• [Prompt]
Print out the entries below with no edits.

• [Dataset content]
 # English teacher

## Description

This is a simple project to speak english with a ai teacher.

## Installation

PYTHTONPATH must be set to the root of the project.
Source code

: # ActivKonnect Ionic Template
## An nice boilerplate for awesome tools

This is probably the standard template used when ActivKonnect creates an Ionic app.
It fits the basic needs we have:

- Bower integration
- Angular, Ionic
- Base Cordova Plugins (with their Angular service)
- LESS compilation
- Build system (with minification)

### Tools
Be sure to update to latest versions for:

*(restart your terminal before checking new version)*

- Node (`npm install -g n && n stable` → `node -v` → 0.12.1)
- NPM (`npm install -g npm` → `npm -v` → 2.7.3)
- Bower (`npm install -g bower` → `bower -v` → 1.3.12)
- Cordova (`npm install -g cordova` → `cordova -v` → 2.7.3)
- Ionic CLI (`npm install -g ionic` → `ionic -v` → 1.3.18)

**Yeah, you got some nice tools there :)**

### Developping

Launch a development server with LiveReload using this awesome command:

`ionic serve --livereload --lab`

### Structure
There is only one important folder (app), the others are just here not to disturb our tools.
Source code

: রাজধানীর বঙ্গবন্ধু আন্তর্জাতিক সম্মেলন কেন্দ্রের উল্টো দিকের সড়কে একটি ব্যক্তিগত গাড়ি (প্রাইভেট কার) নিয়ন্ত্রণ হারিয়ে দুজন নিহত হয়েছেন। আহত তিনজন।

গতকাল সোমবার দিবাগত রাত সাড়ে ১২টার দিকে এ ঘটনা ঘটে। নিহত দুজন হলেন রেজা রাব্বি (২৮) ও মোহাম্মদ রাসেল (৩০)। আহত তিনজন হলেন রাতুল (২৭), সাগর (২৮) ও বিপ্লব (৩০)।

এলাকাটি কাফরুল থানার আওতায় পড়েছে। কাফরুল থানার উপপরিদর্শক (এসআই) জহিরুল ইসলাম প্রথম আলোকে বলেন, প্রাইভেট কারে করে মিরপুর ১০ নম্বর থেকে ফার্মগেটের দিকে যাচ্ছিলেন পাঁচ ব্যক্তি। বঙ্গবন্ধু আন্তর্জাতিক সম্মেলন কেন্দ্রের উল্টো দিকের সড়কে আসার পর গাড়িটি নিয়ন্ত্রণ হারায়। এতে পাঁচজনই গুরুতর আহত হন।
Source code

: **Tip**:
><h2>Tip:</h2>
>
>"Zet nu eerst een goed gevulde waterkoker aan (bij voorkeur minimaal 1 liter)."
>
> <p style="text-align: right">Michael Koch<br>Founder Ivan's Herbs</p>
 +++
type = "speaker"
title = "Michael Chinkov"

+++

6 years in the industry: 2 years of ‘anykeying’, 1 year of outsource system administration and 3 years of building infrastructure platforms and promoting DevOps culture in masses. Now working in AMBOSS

• [Answer to the problem]
 # English teacher

## Description

This is a simple project to speak english with a ai teacher.

## Installation

PYTHTONPATH must be set to the root of the project.
Source code

: # ActivKonnect Ionic Template
## An nice boilerplate for awesome tools

This is probably the standard template used when ActivKonnect creates an Ionic app.
It fits the basic needs we have:

- Bower integration
- Angular, Ionic
- Base Cordova Plugins (with their Angular service)
- LESS compilation
- Build system (with minification)

### Tools
Be sure to update to latest versions for:

*(restart your terminal before checking new version)*

- Node (`npm install -g n && n stable` → `node -v` → 0.12.1)
- NPM (`npm install -g npm` → `npm -v` → 2.7.3)
- Bower (`npm install -g bower` → `bower -v` → 1.3.12)
- Cordova (`npm install -g cordova` → `cordova -v` → 2.7.3)
- Ionic CLI (`npm install -g ionic` → `ionic -v` → 1.3.18)

**Yeah, you got some nice tools there :)**

### Developping

Launch a development server with LiveReload using this awesome command:

`ionic serve --livereload --lab`

### Structure
There is only one important folder (app), the others are just here not to disturb our tools.
Source code

: রাজধানীর বঙ্গবন্ধু আন্তর্জাতিক সম্মেলন কেন্দ্রের উল্টো দিকের সড়কে একটি ব্যক্তিগত গাড়ি (প্রাইভেট কার) নিয়ন্ত্রণ হারিয়ে দুজন নিহত হয়েছেন। আহত তিনজন।

গতকাল সোমবার দিবাগত রাত সাড়ে ১২টার দিকে এ ঘটনা ঘটে। নিহত দুজন হলেন রেজা রাব্বি (২৮) ও মোহাম্মদ রাসেল (৩০)। আহত তিনজন হলেন রাতুল (২৭), সাগর (২৮) ও বিপ্লব (৩০)।

এলাকাটি কাফরুল থানার আওতায় পড়েছে। কাফরুল থানার উপপরিদর্শক (এসআই) জহিরুল ইসলাম প্রথম আলোকে বলেন, প্রাইভেট কারে করে মিরপুর ১০ নম্বর থেকে ফার্মগেটের দিকে যাচ্ছিলেন পাঁচ ব্যক্তি। বঙ্গবন্ধু আন্তর্জাতিক সম্মেলন কেন্দ্রের উল্টো দিকের সড়কে আসার পর গাড়িটি নিয়ন্ত্রণ হারায়। এতে পাঁচজনই গুরুতর আহত হন।
Source code

: **Tip**:
><h2>Tip:</h2>
>
>"Zet nu eerst een goed gevulde waterkoker aan (bij voorkeur minimaal 1 liter)."
>
> <p style="text-align: right">Michael Koch<br>Founder Ivan's Herbs</p>
 +++
type = "speaker"
title = "Michael Chinkov"

+++

6 years in the industry: 2 years of ‘anykeying’, 1 year of outsource system administration and 3 years of building infrastructure platforms and promoting DevOps culture in masses. Now working in AMBOSS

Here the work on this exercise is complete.